:: What you have to do ::
Everything in the data below is left aside except the lines from the one containing "- **有限元-细观力学嵌套**： 在宏观有限元网格中嵌套细观力学模型，用于捕捉材料的微观行为。" through the one containing "调试（Debug 开头）；文件操作，包括创建、打开、读写、搜索等；"; repeat those exactly.

====

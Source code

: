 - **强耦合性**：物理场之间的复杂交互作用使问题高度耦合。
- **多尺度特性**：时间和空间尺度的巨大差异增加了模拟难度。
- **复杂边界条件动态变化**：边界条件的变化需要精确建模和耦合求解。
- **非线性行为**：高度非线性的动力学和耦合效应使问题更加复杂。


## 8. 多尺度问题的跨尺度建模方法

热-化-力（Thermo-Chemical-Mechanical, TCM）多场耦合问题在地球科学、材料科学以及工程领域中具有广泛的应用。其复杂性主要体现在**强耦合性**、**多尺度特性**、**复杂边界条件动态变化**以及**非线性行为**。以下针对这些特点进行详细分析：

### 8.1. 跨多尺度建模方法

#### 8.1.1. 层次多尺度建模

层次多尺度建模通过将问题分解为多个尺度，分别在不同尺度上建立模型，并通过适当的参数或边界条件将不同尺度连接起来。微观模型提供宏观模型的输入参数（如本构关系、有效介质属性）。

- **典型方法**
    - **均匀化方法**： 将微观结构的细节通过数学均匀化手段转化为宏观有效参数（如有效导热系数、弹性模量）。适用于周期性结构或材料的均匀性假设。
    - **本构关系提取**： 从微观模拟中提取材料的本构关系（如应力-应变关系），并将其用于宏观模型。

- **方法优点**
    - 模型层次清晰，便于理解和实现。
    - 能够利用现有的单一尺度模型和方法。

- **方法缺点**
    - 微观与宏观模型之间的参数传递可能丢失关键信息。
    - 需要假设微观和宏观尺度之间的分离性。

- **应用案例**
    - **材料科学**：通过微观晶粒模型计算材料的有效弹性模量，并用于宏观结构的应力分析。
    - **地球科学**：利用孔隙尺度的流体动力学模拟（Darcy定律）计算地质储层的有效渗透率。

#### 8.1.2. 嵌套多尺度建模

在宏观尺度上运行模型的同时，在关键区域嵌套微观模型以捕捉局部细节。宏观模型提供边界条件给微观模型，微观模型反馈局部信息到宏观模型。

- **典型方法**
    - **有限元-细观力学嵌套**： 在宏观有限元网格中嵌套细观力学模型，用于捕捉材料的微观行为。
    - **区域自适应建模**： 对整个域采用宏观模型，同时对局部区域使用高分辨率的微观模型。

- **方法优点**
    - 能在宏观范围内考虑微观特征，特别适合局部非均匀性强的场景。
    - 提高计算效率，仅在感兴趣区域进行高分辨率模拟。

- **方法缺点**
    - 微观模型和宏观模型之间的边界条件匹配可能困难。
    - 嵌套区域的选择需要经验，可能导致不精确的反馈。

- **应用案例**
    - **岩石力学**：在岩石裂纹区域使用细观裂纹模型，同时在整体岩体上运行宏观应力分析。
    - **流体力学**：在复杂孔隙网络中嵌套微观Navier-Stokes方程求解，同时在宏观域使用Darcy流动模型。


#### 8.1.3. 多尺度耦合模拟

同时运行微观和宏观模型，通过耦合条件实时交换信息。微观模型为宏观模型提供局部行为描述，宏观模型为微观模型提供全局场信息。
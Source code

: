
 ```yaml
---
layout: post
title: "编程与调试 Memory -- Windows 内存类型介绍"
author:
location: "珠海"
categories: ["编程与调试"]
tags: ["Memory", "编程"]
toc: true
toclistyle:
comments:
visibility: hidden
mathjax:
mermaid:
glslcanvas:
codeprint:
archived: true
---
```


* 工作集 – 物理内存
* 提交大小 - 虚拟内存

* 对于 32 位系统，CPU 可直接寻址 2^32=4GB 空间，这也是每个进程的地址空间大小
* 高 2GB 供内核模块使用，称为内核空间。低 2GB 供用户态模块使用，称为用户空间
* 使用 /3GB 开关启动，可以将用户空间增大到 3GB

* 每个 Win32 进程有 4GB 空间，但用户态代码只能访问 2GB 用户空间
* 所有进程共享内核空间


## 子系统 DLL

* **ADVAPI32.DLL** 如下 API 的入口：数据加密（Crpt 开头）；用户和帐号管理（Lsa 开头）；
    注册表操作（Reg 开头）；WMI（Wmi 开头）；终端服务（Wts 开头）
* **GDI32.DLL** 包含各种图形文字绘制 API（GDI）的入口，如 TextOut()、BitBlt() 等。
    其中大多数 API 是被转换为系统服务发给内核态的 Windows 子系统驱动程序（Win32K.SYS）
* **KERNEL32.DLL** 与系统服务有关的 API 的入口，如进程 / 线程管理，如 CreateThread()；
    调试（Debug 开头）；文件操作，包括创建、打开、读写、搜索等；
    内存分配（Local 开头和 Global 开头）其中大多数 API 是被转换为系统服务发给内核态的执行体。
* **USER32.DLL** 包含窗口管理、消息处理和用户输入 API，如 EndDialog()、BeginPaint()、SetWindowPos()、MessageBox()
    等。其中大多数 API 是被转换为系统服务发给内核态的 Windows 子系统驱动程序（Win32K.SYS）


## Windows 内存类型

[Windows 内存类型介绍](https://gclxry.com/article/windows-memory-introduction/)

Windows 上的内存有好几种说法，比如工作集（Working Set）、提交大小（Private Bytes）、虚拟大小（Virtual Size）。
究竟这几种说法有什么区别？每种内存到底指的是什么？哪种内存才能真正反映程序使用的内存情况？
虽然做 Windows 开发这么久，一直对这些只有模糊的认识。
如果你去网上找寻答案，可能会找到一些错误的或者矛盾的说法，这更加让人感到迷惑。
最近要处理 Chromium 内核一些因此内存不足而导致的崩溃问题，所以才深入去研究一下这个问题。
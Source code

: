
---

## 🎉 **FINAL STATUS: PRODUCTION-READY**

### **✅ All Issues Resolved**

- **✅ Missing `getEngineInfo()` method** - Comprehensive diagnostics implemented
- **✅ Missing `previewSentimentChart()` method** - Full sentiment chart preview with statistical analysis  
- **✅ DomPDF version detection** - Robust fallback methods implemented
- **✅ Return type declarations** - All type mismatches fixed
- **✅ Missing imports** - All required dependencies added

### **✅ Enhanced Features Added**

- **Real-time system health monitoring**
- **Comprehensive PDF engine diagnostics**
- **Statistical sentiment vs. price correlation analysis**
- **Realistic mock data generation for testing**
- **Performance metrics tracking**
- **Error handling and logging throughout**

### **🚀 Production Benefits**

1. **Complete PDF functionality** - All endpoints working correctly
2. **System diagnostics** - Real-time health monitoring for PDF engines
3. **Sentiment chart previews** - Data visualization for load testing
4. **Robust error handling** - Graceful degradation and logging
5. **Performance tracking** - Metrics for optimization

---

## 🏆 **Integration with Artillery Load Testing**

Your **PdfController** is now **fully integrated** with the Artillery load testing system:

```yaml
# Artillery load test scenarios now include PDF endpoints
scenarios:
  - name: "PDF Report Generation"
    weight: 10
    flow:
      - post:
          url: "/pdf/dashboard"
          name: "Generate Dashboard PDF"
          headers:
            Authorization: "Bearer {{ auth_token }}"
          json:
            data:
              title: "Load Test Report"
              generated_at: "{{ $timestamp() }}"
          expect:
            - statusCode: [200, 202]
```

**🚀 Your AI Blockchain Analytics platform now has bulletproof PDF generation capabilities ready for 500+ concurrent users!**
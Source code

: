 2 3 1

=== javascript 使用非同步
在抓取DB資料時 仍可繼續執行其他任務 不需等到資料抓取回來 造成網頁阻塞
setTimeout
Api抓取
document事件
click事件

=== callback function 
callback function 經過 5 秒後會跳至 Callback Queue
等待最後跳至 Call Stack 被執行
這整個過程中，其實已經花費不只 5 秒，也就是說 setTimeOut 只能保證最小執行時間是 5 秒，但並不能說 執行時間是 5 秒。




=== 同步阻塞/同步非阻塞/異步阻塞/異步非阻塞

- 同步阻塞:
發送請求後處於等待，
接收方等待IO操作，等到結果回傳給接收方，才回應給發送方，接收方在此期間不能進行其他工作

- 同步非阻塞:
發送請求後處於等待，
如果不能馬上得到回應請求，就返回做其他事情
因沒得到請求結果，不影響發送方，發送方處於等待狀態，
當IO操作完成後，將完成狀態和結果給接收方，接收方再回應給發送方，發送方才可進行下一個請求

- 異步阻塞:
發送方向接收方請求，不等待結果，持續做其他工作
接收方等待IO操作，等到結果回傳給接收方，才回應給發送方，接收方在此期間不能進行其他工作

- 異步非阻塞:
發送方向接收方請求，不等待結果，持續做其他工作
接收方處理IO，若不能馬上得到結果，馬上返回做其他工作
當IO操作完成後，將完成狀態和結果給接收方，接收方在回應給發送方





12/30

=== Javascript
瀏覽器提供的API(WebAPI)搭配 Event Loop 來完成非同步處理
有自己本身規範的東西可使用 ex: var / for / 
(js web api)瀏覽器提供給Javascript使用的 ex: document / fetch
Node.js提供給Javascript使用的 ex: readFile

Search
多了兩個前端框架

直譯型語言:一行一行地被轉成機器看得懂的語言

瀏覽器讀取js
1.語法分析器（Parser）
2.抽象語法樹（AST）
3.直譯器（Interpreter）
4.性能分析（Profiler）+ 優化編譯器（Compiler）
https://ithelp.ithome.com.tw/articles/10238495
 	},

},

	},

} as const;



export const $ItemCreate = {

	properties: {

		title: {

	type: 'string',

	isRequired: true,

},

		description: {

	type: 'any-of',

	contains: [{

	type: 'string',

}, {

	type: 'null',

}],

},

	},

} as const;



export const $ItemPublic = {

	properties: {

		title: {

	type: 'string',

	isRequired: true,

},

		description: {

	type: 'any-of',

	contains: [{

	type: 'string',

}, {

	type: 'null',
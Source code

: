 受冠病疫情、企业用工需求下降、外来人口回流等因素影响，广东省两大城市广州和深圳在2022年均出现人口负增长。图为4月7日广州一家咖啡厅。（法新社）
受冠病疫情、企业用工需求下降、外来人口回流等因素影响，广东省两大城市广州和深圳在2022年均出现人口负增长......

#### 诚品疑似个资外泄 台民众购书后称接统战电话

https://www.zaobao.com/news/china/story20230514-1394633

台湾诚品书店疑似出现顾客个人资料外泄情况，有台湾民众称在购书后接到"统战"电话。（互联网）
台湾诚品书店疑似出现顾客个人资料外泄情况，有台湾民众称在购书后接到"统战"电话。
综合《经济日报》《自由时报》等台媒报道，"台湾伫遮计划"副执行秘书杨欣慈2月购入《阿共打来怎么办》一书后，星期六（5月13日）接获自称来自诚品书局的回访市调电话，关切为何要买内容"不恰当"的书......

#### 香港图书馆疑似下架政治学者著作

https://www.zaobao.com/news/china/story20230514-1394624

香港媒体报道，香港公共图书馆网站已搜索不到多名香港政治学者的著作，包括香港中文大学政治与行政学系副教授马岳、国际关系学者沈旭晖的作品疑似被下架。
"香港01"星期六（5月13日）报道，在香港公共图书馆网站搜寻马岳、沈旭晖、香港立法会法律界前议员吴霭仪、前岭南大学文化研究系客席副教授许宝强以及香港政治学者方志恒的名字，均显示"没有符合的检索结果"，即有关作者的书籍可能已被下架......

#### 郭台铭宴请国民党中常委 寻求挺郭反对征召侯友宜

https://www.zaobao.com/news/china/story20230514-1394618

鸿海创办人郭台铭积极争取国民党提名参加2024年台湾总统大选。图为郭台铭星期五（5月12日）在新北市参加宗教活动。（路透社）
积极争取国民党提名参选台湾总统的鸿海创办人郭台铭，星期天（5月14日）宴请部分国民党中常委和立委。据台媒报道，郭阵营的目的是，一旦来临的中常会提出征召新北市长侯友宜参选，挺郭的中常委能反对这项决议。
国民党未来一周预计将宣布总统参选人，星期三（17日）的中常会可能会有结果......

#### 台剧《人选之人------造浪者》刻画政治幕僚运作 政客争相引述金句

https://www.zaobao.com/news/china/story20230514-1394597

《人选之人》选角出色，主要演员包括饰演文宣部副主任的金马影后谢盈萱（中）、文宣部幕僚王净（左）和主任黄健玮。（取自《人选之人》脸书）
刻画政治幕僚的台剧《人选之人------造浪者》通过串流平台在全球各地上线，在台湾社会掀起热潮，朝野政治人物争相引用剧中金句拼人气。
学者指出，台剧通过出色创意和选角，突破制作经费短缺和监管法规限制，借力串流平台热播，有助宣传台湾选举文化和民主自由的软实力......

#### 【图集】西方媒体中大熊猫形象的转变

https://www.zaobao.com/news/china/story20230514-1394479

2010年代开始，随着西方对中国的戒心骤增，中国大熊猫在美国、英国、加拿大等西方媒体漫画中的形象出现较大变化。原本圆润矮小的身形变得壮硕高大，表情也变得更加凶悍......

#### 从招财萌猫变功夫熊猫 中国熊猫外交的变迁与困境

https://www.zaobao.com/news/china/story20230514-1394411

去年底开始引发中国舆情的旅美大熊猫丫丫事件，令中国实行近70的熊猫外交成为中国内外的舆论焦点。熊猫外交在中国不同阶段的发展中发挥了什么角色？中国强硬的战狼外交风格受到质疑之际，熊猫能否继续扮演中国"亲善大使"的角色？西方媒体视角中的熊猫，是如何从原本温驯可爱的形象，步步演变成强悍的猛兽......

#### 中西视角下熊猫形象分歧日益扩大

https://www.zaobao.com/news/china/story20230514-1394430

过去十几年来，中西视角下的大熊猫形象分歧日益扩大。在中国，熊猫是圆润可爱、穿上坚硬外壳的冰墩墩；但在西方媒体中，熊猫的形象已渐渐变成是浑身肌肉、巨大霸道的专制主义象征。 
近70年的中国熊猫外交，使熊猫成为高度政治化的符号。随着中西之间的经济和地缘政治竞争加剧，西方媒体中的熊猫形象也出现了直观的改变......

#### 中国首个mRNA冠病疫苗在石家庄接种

====

:: Task result ::
    - **有限元-细观力学嵌套**： 在宏观有限元网格中嵌套细观力学模型，用于捕捉材料的微观行为。
    - **区域自适应建模**： 对整个域采用宏观模型，同时对局部区域使用高分辨率的微观模型。

- **方法优点**
    - 能在宏观范围内考虑微观特征，特别适合局部非均匀性强的场景。
    - 提高计算效率，仅在感兴趣区域进行高分辨率模拟。

- **方法缺点**
    - 微观模型和宏观模型之间的边界条件匹配可能困难。
    - 嵌套区域的选择需要经验，可能导致不精确的反馈。

- **应用案例**
    - **岩石力学**：在岩石裂纹区域使用细观裂纹模型，同时在整体岩体上运行宏观应力分析。
    - **流体力学**：在复杂孔隙网络中嵌套微观Navier-Stokes方程求解，同时在宏观域使用Darcy流动模型。


#### 8.1.3. 多尺度耦合模拟

同时运行微观和宏观模型，通过耦合条件实时交换信息。微观模型为宏观模型提供局部行为描述，宏观模型为微观模型提供全局场信息。
Source code

:
 ```yaml
---
layout: post
title: "编程与调试 Memory -- Windows 内存类型介绍"
author:
location: "珠海"
categories: ["编程与调试"]
tags: ["Memory", "编程"]
toc: true
toclistyle:
comments:
visibility: hidden
mathjax:
mermaid:
glslcanvas:
codeprint:
archived: true
---
```


* 工作集 – 物理内存
* 提交大小 - 虚拟内存

* 对于 32 位系统，CPU 可直接寻址 2^32=4GB 空间，这也是每个进程的地址空间大小
* 高 2GB 供内核模块使用，称为内核空间。低 2GB 供用户态模块使用，称为用户空间
* 使用 /3GB 开关启动，可以将用户空间增大到 3GB

* 每个 Win32 进程有 4GB 空间，但用户态代码只能访问 2GB 用户空间
* 所有进程共享内核空间


## 子系统 DLL

* **ADVAPI32.DLL** 如下 API 的入口：数据加密（Crpt 开头）；用户和帐号管理（Lsa 开头）；
    注册表操作（Reg 开头）；WMI（Wmi 开头）；终端服务（Wts 开头）
* **GDI32.DLL** 包含各种图形文字绘制 API（GDI）的入口，如 TextOut()、BitBlt() 等。
    其中大多数 API 是被转换为系统服务发给内核态的 Windows 子系统驱动程序（Win32K.SYS）
* **KERNEL32.DLL** 与系统服务有关的 API 的入口，如进程 / 线程管理，如 CreateThread()；
    调试（Debug 开头）；文件操作，包括创建、打开、读写、搜索等；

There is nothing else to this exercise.